19. E. purpurea is on the Community list of herbal substances, herbal preparations and combinations thereof for traditional medicinal products based on traditional topical use for the treatment of small superficial wounds (HMPC, 2007). The benefit-risk assessment, conducted by EMA, concluded that there was sufficient clinical evidence to support the well-established medicinal use, in accordance with Directive 2001/83/EC, of expressed juice preparations from E. purpurea fresh herb for the short-term prevention (maximum 10 days) and treatment of common cold in adults and children over the age of 12 (EMA, 2014).

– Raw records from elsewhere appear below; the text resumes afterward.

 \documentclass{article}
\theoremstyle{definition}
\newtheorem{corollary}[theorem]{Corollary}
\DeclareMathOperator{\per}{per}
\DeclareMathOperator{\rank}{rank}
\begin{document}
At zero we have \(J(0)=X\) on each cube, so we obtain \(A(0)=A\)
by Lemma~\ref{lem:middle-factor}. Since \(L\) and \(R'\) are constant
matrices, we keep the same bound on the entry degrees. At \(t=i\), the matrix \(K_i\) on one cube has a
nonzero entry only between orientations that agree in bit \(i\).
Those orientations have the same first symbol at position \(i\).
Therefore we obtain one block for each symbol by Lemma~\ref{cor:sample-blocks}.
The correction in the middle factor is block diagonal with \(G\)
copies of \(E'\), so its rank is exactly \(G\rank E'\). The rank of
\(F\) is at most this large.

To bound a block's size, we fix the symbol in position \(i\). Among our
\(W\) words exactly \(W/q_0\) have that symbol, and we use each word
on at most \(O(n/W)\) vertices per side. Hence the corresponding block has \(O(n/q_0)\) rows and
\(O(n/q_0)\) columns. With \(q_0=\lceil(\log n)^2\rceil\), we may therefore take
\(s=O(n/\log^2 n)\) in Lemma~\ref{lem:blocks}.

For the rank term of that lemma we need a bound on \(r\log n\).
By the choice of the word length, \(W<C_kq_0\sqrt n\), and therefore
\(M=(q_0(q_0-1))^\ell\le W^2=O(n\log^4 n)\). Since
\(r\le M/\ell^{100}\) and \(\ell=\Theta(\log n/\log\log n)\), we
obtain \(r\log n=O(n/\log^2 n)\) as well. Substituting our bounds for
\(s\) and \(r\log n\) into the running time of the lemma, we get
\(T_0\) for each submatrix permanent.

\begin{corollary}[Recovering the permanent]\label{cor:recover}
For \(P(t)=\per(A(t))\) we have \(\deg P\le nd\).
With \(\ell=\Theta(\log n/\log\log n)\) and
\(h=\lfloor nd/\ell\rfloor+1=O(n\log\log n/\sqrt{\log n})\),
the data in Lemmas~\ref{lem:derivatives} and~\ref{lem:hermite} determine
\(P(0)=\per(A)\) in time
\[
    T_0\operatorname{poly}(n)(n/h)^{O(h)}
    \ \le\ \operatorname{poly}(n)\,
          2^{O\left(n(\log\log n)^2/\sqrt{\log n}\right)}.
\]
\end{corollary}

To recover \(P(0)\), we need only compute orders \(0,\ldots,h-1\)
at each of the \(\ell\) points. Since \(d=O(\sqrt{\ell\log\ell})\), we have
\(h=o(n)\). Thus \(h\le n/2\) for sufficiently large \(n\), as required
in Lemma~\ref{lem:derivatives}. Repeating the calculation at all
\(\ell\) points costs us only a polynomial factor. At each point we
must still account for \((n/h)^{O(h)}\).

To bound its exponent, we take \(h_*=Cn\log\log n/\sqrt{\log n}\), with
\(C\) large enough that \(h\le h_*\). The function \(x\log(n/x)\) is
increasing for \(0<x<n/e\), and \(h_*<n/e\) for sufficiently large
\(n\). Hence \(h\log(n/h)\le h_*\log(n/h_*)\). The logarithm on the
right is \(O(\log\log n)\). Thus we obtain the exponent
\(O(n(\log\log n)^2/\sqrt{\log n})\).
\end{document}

20. No genotoxic or mutagenic effects have been observed in bacterial reverse mutation tests, human lymphocyte assay and micronucleus assay with lyophilised E. purpurea (EMA, 2014). There were limited epidemiological data suggesting no adverse effects associated with oral E. purpurea use and pregnancy outcomes (EMA, 2014). However, the EMA did not recommend its use (both topical and oral) during pregnancy and lactation due to the lack of guideline conforming preclinical data on reproductive and developmental toxicity.
Health-based guidance values (HBGVs)
21. There are currently no health-based guidance values (HBGVs) with respect to Echinacea or its constituents.